Task requirements —
Would you please copy each line of the data in which the string "package" occurs?

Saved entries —
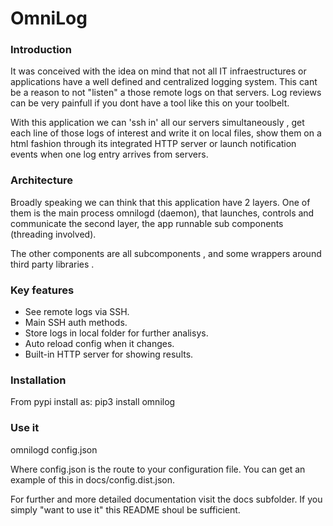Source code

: <h1>OmniLog</h1>

<h3>Introduction</h3>
<p>
It was conceived with the idea on mind that not all IT infraestructures
or applications have a well defined and centralized logging system. This cant be a 
  reason to not "listen" a those remote logs on that servers. Log reviews can be very 
   painfull if you dont have a tool like this on your toolbelt.
</p>

<p>
With this application we can 'ssh in' all our servers simultaneously , get
each line of those logs of interest and write it on local files, show 
 them on a html fashion through its integrated HTTP server or launch notification events when one log entry arrives
 from servers. 
</p> 

<h3>Architecture</h3>
<p>
Broadly speaking we can think that this application have 2 layers. One of them is the main process omnilogd (daemon), 
that launches, controls and communicate the second layer, the app runnable sub components (threading involved).
</p>
<p>
The other components are all subcomponents , and some wrappers around third party libraries .
</p>
<h3>Key features</h3>
<ul>
    <li>See remote logs via SSH.</li>
    <li>Main SSH auth methods.</li>
    <li>Store logs in local folder for further analisys.</li>
    <li>Auto reload config when it changes.</li>
    <li>Built-in HTTP server for showing results.</li>
</ul>
<h3>Installation</h3>
<p>
From pypi install as:
pip3 install omnilog
</p>

<h3>Use it</h3>
<p>
omnilogd config.json
</p>
<p>
Where config.json is the route to your configuration file. You can get an example of this in docs/config.dist.json.
</p>

<p>
For further and more detailed documentation visit the docs subfolder. If you simply "want to use it" this README
shoul be sufficient.
</p>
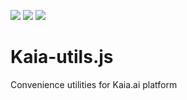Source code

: [![](https://img.shields.io/npm/v/kaia-utils.js.svg)](https://www.npmjs.com/package/kaia-utils.js)
[![](https://img.shields.io/npm/dw/kaia-utils.js.svg)](https://www.npmjs.com/package/kaia-utils.js)
[![](https://img.shields.io/npm/l/kaia-utils.js.svg)](https://www.npmjs.com/package/kaia-utils.js)

# Kaia-utils.js
Convenience utilities for Kaia.ai platform
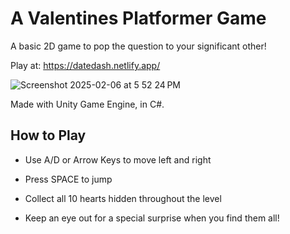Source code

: # A Valentines Platformer Game

A basic 2D game to pop the question to your significant other! 

Play at: https://datedash.netlify.app/

![Screenshot 2025-02-06 at 5 52 24 PM](https://github.com/user-attachments/assets/5a2d59c6-adbf-4a97-87b2-5f1cc6b152ad)


Made with Unity Game Engine, in C#.

## How to Play

- Use A/D or Arrow Keys to move left and right

- Press SPACE to jump

- Collect all 10 hearts hidden throughout the level

- Keep an eye out for a special surprise when you find them all!

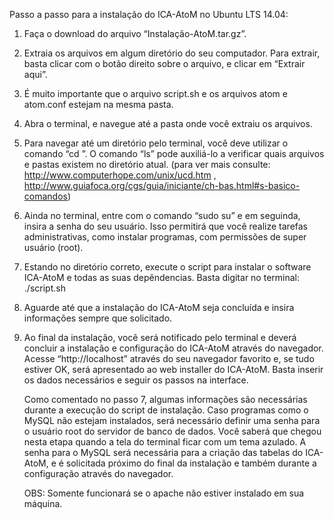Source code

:Passo a passo para a instalação do ICA-AtoM no Ubuntu LTS 14.04:

1. Faça o download do arquivo “Instalação-AtoM.tar.gz”.
2. Extraia os arquivos em algum diretório do seu computador. Para extrair, basta clicar com o botão direito sobre o arquivo, e clicar em “Extrair aqui”.
3. É muito importante que o arquivo script.sh e os arquivos atom e atom.conf estejam na mesma pasta.
4. Abra o terminal, e navegue até a pasta onde você extraiu os arquivos.
1. Para navegar até um diretório pelo terminal, você deve utilizar o comando “cd <nome da pasta>”. O comando “ls” pode auxiliá-lo a verificar quais arquivos e pastas existem no diretório atual. (para ver mais consulte: http://www.computerhope.com/unix/ucd.htm , http://www.guiafoca.org/cgs/guia/iniciante/ch-bas.html#s-basico-comandos)
5. Ainda no terminal, entre com o comando “sudo su” e em seguinda, insira a senha do seu usuário. Isso permitirá que você realize tarefas administrativas, como instalar programas, com permissões de super usuário (root).
6. Estando no diretório correto, execute o script para instalar o software ICA-AtoM e todas as suas depêndencias. Basta digitar no terminal: ./script.sh
7. Aguarde até que a instalação do ICA-AtoM seja concluída e insira informações sempre que solicitado.
8. Ao final da instalação, você será notificado pelo terminal e deverá concluir a instalação e configuração do ICA-AtoM através do navegador. Acesse “http://localhost” através do seu navegador favorito e, se tudo estiver OK, será apresentado ao web installer do ICA-AtoM. Basta inserir os dados necessários e seguir os passos na interface.

	Como comentado no passo 7, algumas informações são necessárias durante a execução do script de instalação. Caso programas como o MySQL não estejam instalados, será necessário definir uma senha para o usuário root do servidor de banco de dados. Você saberá que chegou nesta etapa quando a tela do terminal ficar com um tema azulado.
	A senha para o MySQL será necessária para a criação das tabelas do ICA-AtoM, e é solicitada próximo do final da instalação e também durante a configuração através do navegador.

	OBS: Somente funcionará se o apache não estiver instalado em sua máquina.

Written reply —
: [![](https://img.shields.io/npm/v/kaia-utils.js.svg)](https://www.npmjs.com/package/kaia-utils.js)
[![](https://img.shields.io/npm/dw/kaia-utils.js.svg)](https://www.npmjs.com/package/kaia-utils.js)
[![](https://img.shields.io/npm/l/kaia-utils.js.svg)](https://www.npmjs.com/package/kaia-utils.js)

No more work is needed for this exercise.